Catecholaminergic polymorphic VT (CPVT) is a lethal familial disease characterized by episodic syncope or sudden cardiac death occurring during exercise or acute emotional stress in individuals without structural cardiac abnormalities.77) The underlying cause of these episodes is bidirectional VT, polymorphic VT, or VF. It is known to be associated with genetic mutations of the RyR2 or CASQ2 gene and CPVT is caused by an increased Ca2+ release through defective ryanodine receptor (RyR2) channels. Cerrone et al. demonstrated that the mechanism of CPVT was due to a focal origin in the Purkinje network in a knockin (RyR2) mouse model.78) They found that the single Purkinje cells generated delayed afterdepolarization-induced triggered activity at lower frequencies and levels of adrenergic stimulation than the wild-type.
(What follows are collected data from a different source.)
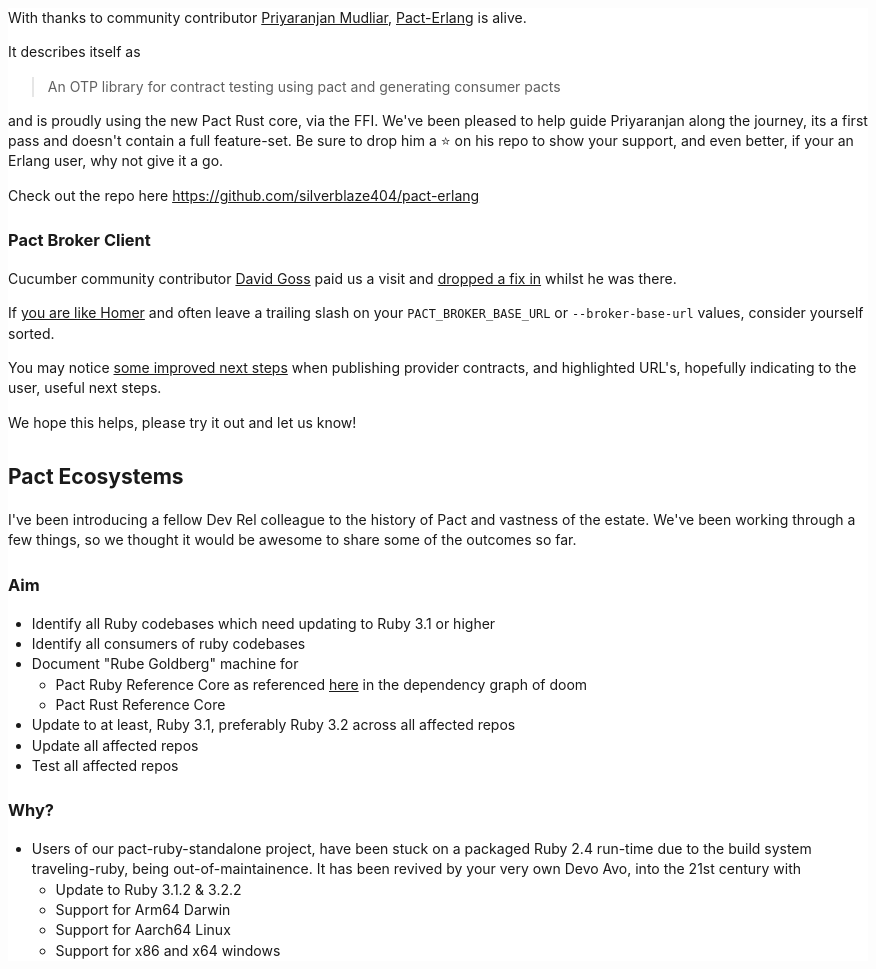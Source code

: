 With thanks to community contributor [Priyaranjan Mudliar](https://github.com/silverblaze404), [Pact-Erlang](https://github.com/silverblaze404/pact-erlang) is alive.

It describes itself as

>An OTP library for contract testing using pact and generating consumer pacts

and is proudly using the new Pact Rust core, via the FFI. We've been pleased to help guide Priyaranjan along the journey, its a first pass and doesn't contain a full feature-set. Be sure to drop him a ⭐ on his repo to show your support, and even better, if your an Erlang user, why not give it a go.

Check out the repo here https://github.com/silverblaze404/pact-erlang

### Pact Broker Client

Cucumber community contributor [David Goss](https://github.com/davidjgoss) paid us a visit and [dropped a fix in](https://github.com/pact-foundation/pact_broker-client/pull/132) whilst he was there.

If [you are like Homer](https://www.youtube.com/watch?v=VjpcLplkMUs) and often leave a trailing slash on your `PACT_BROKER_BASE_URL` or `--broker-base-url` values, consider yourself sorted.

You may notice [some improved next steps](https://github.com/pact-foundation/pact_broker-client/pull/133) when publishing provider contracts, and highlighted URL's, hopefully indicating to the user, useful next steps.

We hope this helps, please try it out and let us know!

## Pact Ecosystems

I've been introducing a fellow Dev Rel colleague to the history of Pact and vastness of the estate. We've been working through a few things, so we thought it would be awesome to share some of the outcomes so far.

### Aim

- Identify all Ruby codebases which need updating to Ruby 3.1 or higher
- Identify all consumers of ruby codebases
- Document "Rube Goldberg" machine for
  - Pact Ruby Reference Core as referenced [here](https://github.com/pact-foundation/devrel#dependency-graph-of-doom) in the dependency graph of doom
  - Pact Rust Reference Core
- Update to at least, Ruby 3.1, preferably Ruby 3.2 across all affected repos
- Update all affected repos
- Test all affected repos

### Why?

- Users of our pact-ruby-standalone project, have been stuck on a packaged Ruby 2.4 run-time due to the build system traveling-ruby, being out-of-maintainence. It has been revived by your very own Devo Avo, into the 21st century with
  - Update to Ruby 3.1.2 & 3.2.2
  - Support for Arm64 Darwin
  - Support for Aarch64 Linux
  - Support for x86 and x64 windows
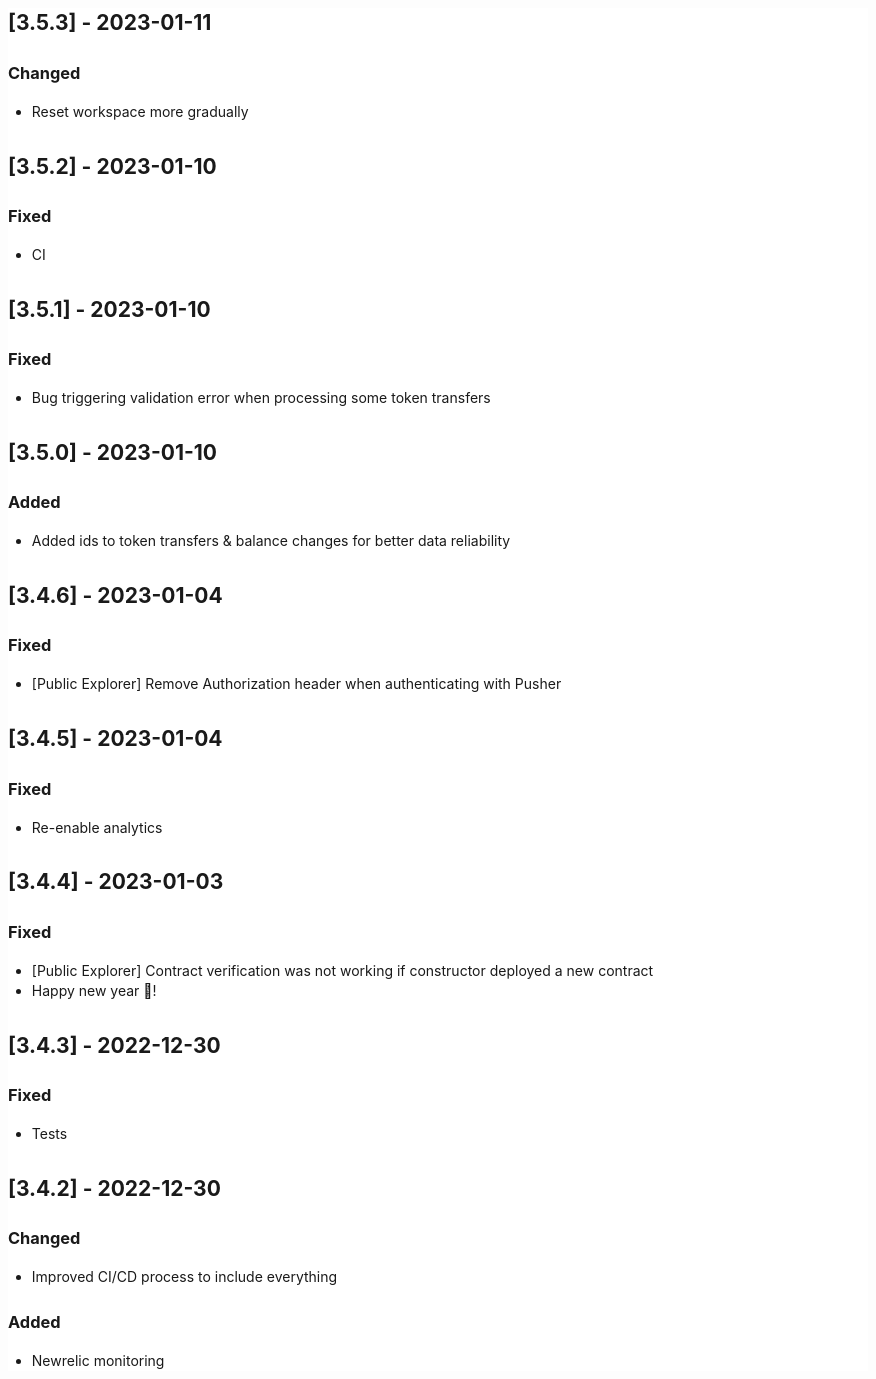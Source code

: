 ## [3.5.3] - 2023-01-11
### Changed
- Reset workspace more gradually

## [3.5.2] - 2023-01-10
### Fixed
- CI

## [3.5.1] - 2023-01-10
### Fixed
- Bug triggering validation error when processing some token transfers

## [3.5.0] - 2023-01-10
### Added
- Added ids to token transfers & balance changes for better data reliability

## [3.4.6] - 2023-01-04
### Fixed
- [Public Explorer] Remove Authorization header when authenticating with Pusher

## [3.4.5] - 2023-01-04
### Fixed
- Re-enable analytics

## [3.4.4] - 2023-01-03
### Fixed
- [Public Explorer] Contract verification was not working if constructor deployed a new contract
- Happy new year 🍾!

## [3.4.3] - 2022-12-30
### Fixed
- Tests

## [3.4.2] - 2022-12-30
### Changed
- Improved CI/CD process to include everything

### Added
- Newrelic monitoring
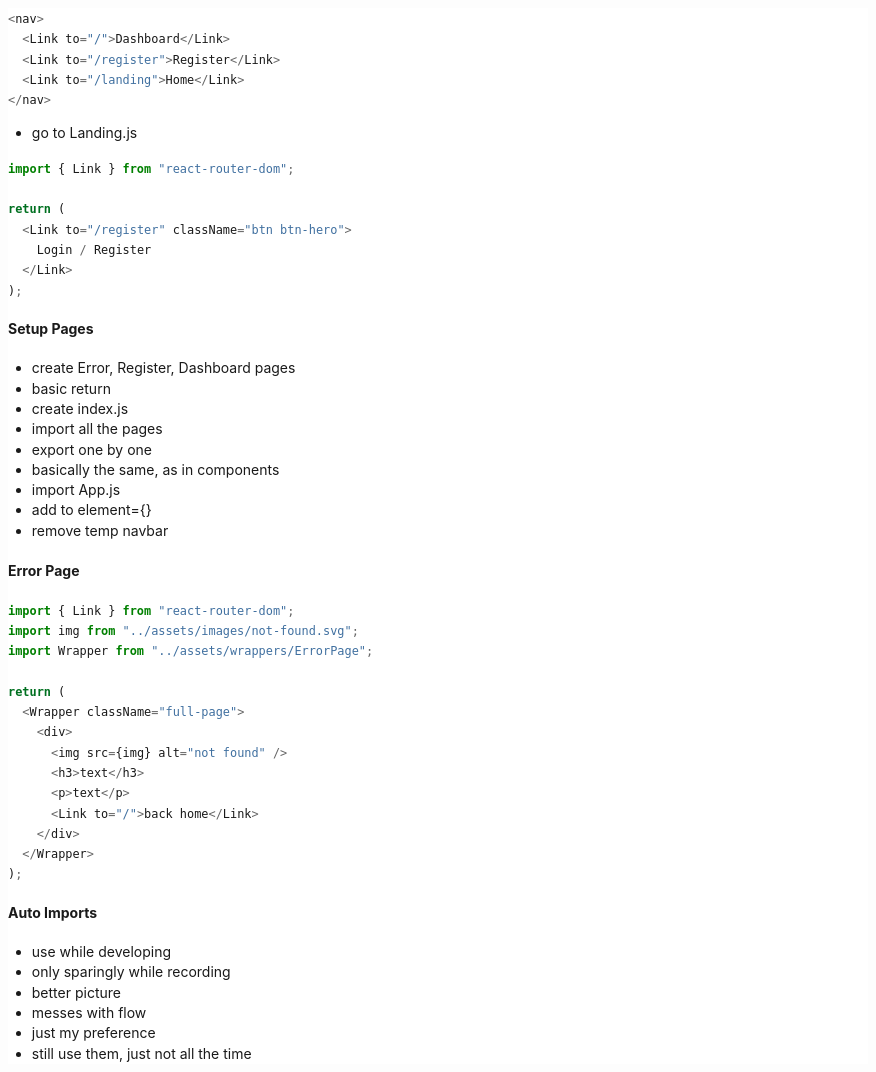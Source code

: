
 ```js
<nav>
  <Link to="/">Dashboard</Link>
  <Link to="/register">Register</Link>
  <Link to="/landing">Home</Link>
</nav>
```

- go to Landing.js

```js
import { Link } from "react-router-dom";

return (
  <Link to="/register" className="btn btn-hero">
    Login / Register
  </Link>
);
```

#### Setup Pages

- create Error, Register, Dashboard pages
- basic return
- create index.js
- import all the pages
- export one by one
- basically the same, as in components
- import App.js
- add to element={}
- remove temp navbar

#### Error Page

```js
import { Link } from "react-router-dom";
import img from "../assets/images/not-found.svg";
import Wrapper from "../assets/wrappers/ErrorPage";

return (
  <Wrapper className="full-page">
    <div>
      <img src={img} alt="not found" />
      <h3>text</h3>
      <p>text</p>
      <Link to="/">back home</Link>
    </div>
  </Wrapper>
);
```

#### Auto Imports

- use while developing
- only sparingly while recording
- better picture
- messes with flow
- just my preference
- still use them, just not all the time
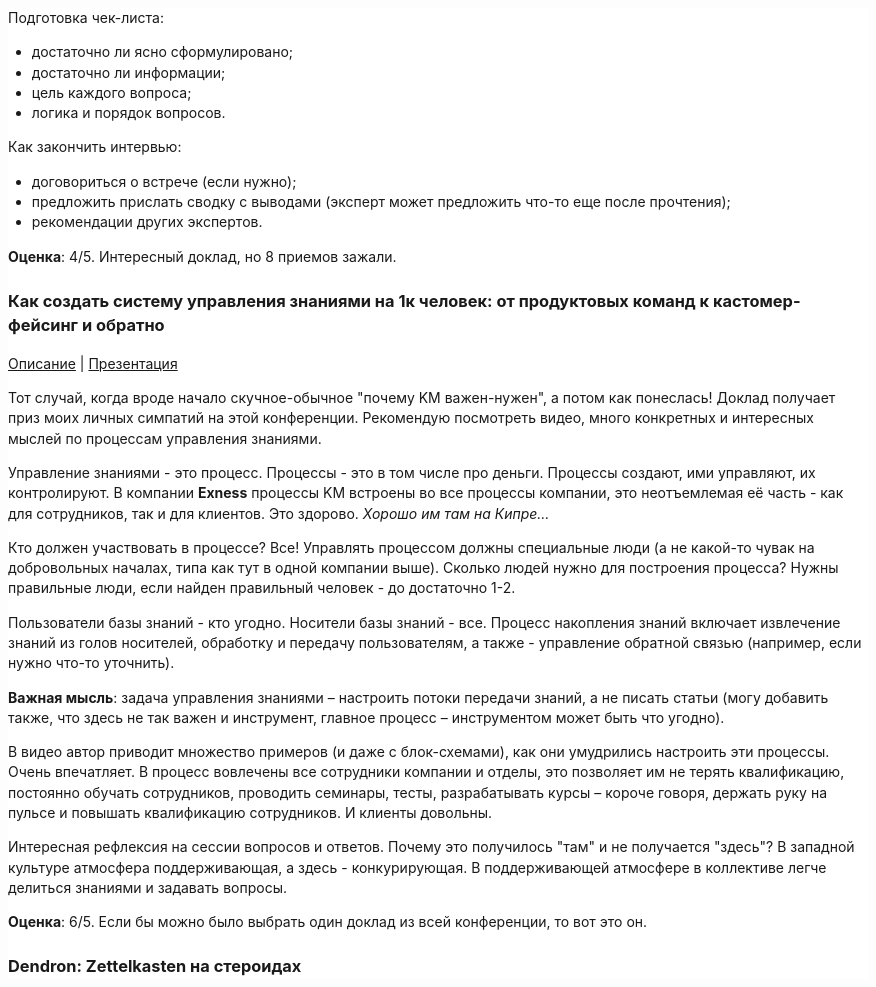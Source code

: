 Подготовка чек-листа:

- достаточно ли ясно сформулировано;
- достаточно ли информации;
- цель каждого вопроса;
- логика и порядок вопросов.

Как закончить интервью:

- договориться о встрече (если нужно);
- предложить прислать сводку с выводами (эксперт может предложить что-то еще после прочтения);
- рекомендации других экспертов.

**Оценка**: 4/5. Интересный доклад, но 8 приемов зажали. 

### Как создать систему управления знаниями на 1к человек: от продуктовых команд к кастомер-фейсинг и обратно

[Описание](https://knowledgeconf.ru/2022/abstracts/8303) | [Презентация](https://disk.yandex.ru/i/06YHInMaL2IDVg)

Тот случай, когда вроде начало скучное-обычное "почему KM важен-нужен", а потом как понеслась! Доклад получает приз моих личных симпатий на этой конференции. Рекомендую посмотреть видео, много конкретных и интересных мыслей по процессам управления знаниями.

Управление знаниями - это процесс. Процессы - это в том числе про деньги. Процессы создают, ими управляют, их контролируют. В компании **Exness** процессы KM встроены во все процессы компании, это неотъемлемая её часть - как для сотрудников, так и для клиентов. Это здорово. _Хорошо им там на Кипре…_

Кто должен участвовать в процессе? Все! Управлять процессом должны специальные люди (а не какой-то чувак на добровольных началах, типа как тут в одной компании выше). Сколько людей нужно для построения процесса? Нужны правильные люди, если найден правильный человек - до достаточно 1-2.

Пользователи базы знаний - кто угодно. Носители базы знаний - все. Процесс накопления знаний включает извлечение знаний из голов носителей, обработку и передачу пользователям, а также - управление обратной связью (например, если нужно что-то уточнить).

**Важная мысль**: задача управления знаниями – настроить потоки передачи знаний, а не писать статьи (могу добавить также, что здесь не так важен и инструмент, главное процесс – инструментом может быть что угодно).

В видео автор приводит множество примеров (и даже с блок-схемами), как они умудрились настроить эти процессы. Очень впечатляет. 
В процесс вовлечены все сотрудники компании и отделы, это позволяет им не терять квалификацию, постоянно обучать сотрудников, проводить семинары, тесты, разрабатывать курсы – короче говоря, держать руку на пульсе и повышать квалификацию сотрудников. И клиенты довольны.

Интересная рефлексия на сессии вопросов и ответов. Почему это получилось "там" и не получается "здесь"? 
В западной культуре атмосфера поддерживающая, а здесь - конкурирующая. В поддерживающей атмосфере в коллективе легче делиться знаниями и задавать вопросы. 

**Оценка**: 6/5. Если бы можно было выбрать один доклад из всей конференции, то вот это он.

### Dendron: Zettelkasten на стероидах
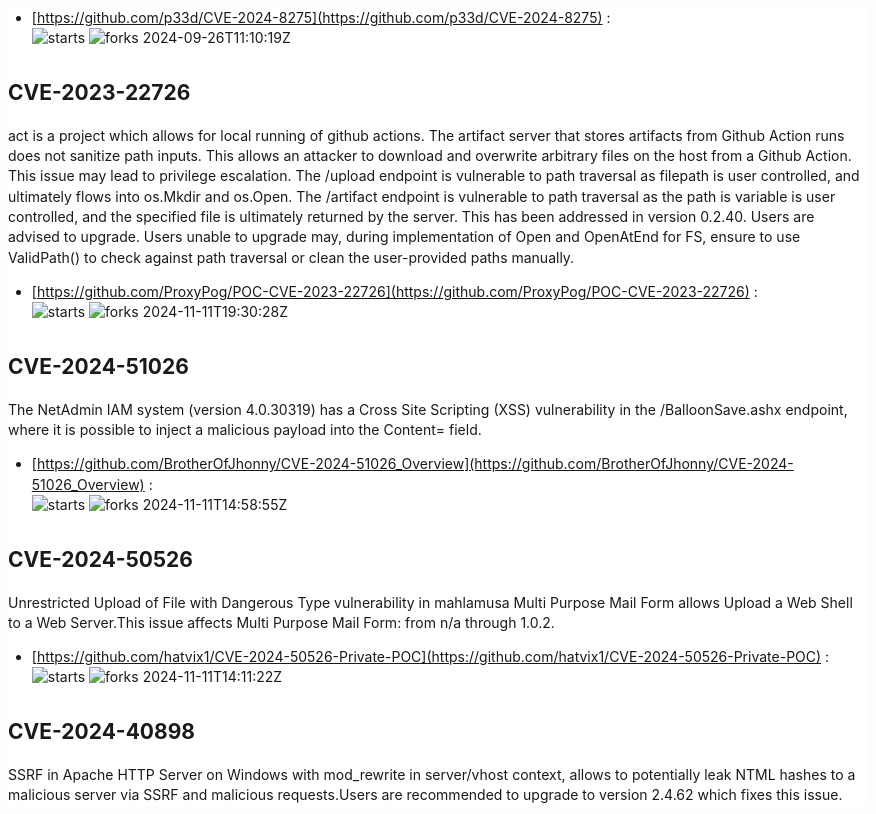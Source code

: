 - [https://github.com/p33d/CVE-2024-8275](https://github.com/p33d/CVE-2024-8275) :  
![starts](https://img.shields.io/github/stars/p33d/CVE-2024-8275.svg) 
![forks](https://img.shields.io/github/forks/p33d/CVE-2024-8275.svg) 
2024-09-26T11:10:19Z

## CVE-2023-22726
 act is a project which allows for local running of github actions. The artifact server that stores artifacts from Github Action runs does not sanitize path inputs. This allows an attacker to download and overwrite arbitrary files on the host from a Github Action. This issue may lead to privilege escalation. The /upload endpoint is vulnerable to path traversal as filepath is user controlled, and ultimately flows into os.Mkdir and os.Open. The /artifact endpoint is vulnerable to path traversal as the path is variable is user controlled, and the specified file is ultimately returned by the server. This has been addressed in version 0.2.40. Users are advised to upgrade. Users unable to upgrade may, during implementation of Open and OpenAtEnd for FS, ensure to use ValidPath() to check against path traversal or clean the user-provided paths manually.

- [https://github.com/ProxyPog/POC-CVE-2023-22726](https://github.com/ProxyPog/POC-CVE-2023-22726) :  
![starts](https://img.shields.io/github/stars/ProxyPog/POC-CVE-2023-22726.svg) 
![forks](https://img.shields.io/github/forks/ProxyPog/POC-CVE-2023-22726.svg) 
2024-11-11T19:30:28Z

## CVE-2024-51026
 The NetAdmin IAM system (version 4.0.30319) has a Cross Site Scripting (XSS) vulnerability in the /BalloonSave.ashx endpoint, where it is possible to inject a malicious payload into the Content= field.

- [https://github.com/BrotherOfJhonny/CVE-2024-51026_Overview](https://github.com/BrotherOfJhonny/CVE-2024-51026_Overview) :  
![starts](https://img.shields.io/github/stars/BrotherOfJhonny/CVE-2024-51026_Overview.svg) 
![forks](https://img.shields.io/github/forks/BrotherOfJhonny/CVE-2024-51026_Overview.svg) 
2024-11-11T14:58:55Z

## CVE-2024-50526
 Unrestricted Upload of File with Dangerous Type vulnerability in mahlamusa Multi Purpose Mail Form allows Upload a Web Shell to a Web Server.This issue affects Multi Purpose Mail Form: from n/a through 1.0.2.

- [https://github.com/hatvix1/CVE-2024-50526-Private-POC](https://github.com/hatvix1/CVE-2024-50526-Private-POC) :  
![starts](https://img.shields.io/github/stars/hatvix1/CVE-2024-50526-Private-POC.svg) 
![forks](https://img.shields.io/github/forks/hatvix1/CVE-2024-50526-Private-POC.svg) 
2024-11-11T14:11:22Z

## CVE-2024-40898
 SSRF in Apache HTTP Server on Windows with mod_rewrite in server/vhost context, allows to potentially leak NTML hashes to a malicious server via SSRF and malicious requests.Users are recommended to upgrade to version 2.4.62 which fixes this issue.
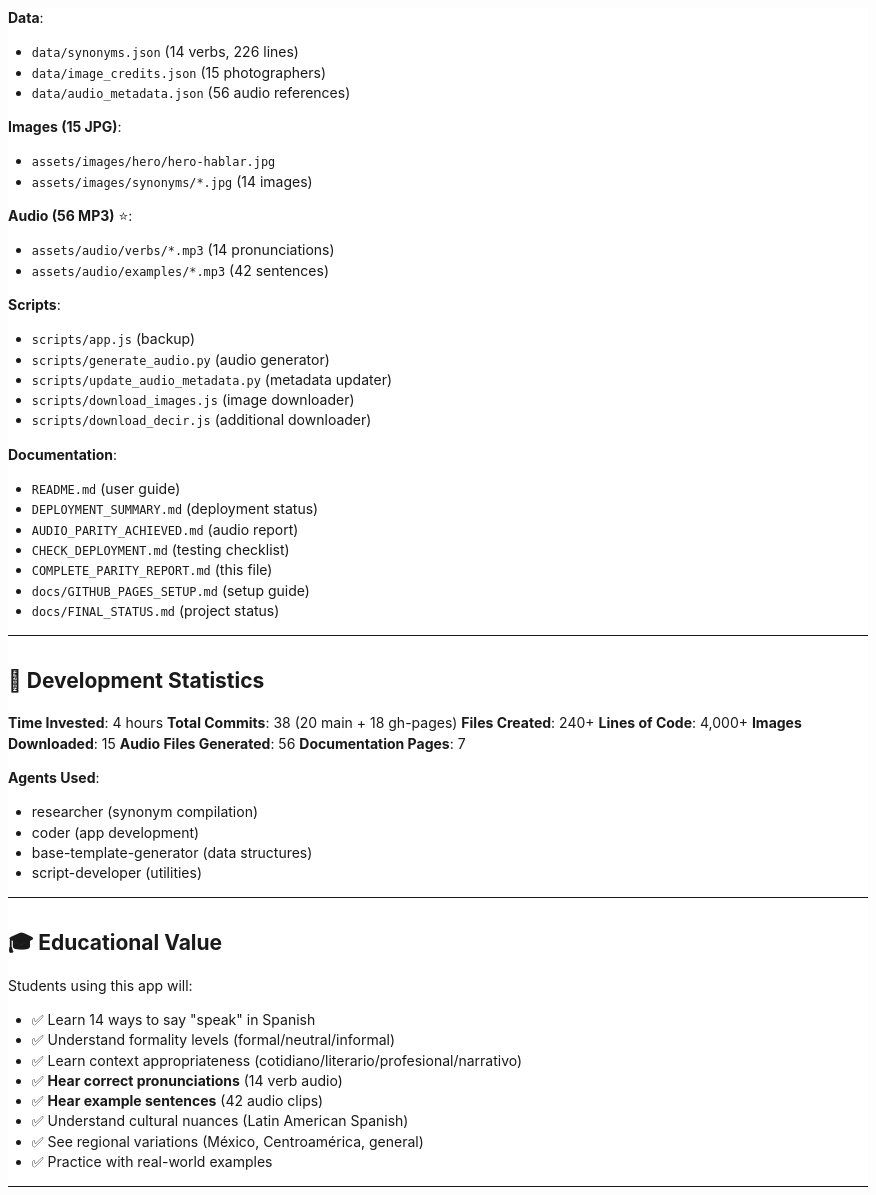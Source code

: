 **Data**:
- `data/synonyms.json` (14 verbs, 226 lines)
- `data/image_credits.json` (15 photographers)
- `data/audio_metadata.json` (56 audio references)

**Images (15 JPG)**:
- `assets/images/hero/hero-hablar.jpg`
- `assets/images/synonyms/*.jpg` (14 images)

**Audio (56 MP3)** ⭐:
- `assets/audio/verbs/*.mp3` (14 pronunciations)
- `assets/audio/examples/*.mp3` (42 sentences)

**Scripts**:
- `scripts/app.js` (backup)
- `scripts/generate_audio.py` (audio generator)
- `scripts/update_audio_metadata.py` (metadata updater)
- `scripts/download_images.js` (image downloader)
- `scripts/download_decir.js` (additional downloader)

**Documentation**:
- `README.md` (user guide)
- `DEPLOYMENT_SUMMARY.md` (deployment status)
- `AUDIO_PARITY_ACHIEVED.md` (audio report)
- `CHECK_DEPLOYMENT.md` (testing checklist)
- `COMPLETE_PARITY_REPORT.md` (this file)
- `docs/GITHUB_PAGES_SETUP.md` (setup guide)
- `docs/FINAL_STATUS.md` (project status)

---

## 🚀 Development Statistics

**Time Invested**: 4 hours
**Total Commits**: 38 (20 main + 18 gh-pages)
**Files Created**: 240+
**Lines of Code**: 4,000+
**Images Downloaded**: 15
**Audio Files Generated**: 56
**Documentation Pages**: 7

**Agents Used**:
- researcher (synonym compilation)
- coder (app development)
- base-template-generator (data structures)
- script-developer (utilities)

---

## 🎓 Educational Value

Students using this app will:
- ✅ Learn 14 ways to say "speak" in Spanish
- ✅ Understand formality levels (formal/neutral/informal)
- ✅ Learn context appropriateness (cotidiano/literario/profesional/narrativo)
- ✅ **Hear correct pronunciations** (14 verb audio)
- ✅ **Hear example sentences** (42 audio clips)
- ✅ Understand cultural nuances (Latin American Spanish)
- ✅ See regional variations (México, Centroamérica, general)
- ✅ Practice with real-world examples

---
Relationship between polymorphic VT and mon-omorphic VT

In the Purkinje-related arrhythmias, there are polymorphic VT/VF and monomorphic VT. However, the difference in the clinical and electro-physiological characteristics between polymorphic VT/VF and monomorphic VT has not been determined. In some ischemic patients with primary VF (i.e., VF not preceded by monomorphic VT), sustained monomorphic VT also occurred before and/or after successful VF ablation.51,54,58,73) Tsuchiya et al. reported a case which exhibited a transition from a Purkinje-related polymorphic VT to a monomorphic VT after the administration of class Ic drug.79) In their patient, the intravenous administration of pilsicainide provoked incessant nonsus-tained polymorphic VT and the polymorphic VT changed to monomorphic VT after an additional administration of pilsicainide. An RF current application to the Purkinje system at the left ventricular septum suppressed both the polymorphic and mono-morphic VTs. The effect of catheter ablation or

antiarrhythmic drugs might be associated with the "organization" of an unstable reentry circuit and the prolongation of the tachycardia cycle length.

Conclusions

Previous studies revealed that Purkinje-related arrhythmias are actually composed of multiple discrete subtypes that are best differentiated by their mechanism, morphology, basal heart disease, and the successful ablation site. Recognition of the heterogeneity of these arrhythmias and their unique characteristics should facilitate an appropriate diagnosis and therapy. Currently, there is no single hypothesis explaining the maintenance of VF. However, in patients with an electrical storm, catheter ablation of the triggering VPBs from the Purkinje system should be used as an electrical bailout therapy.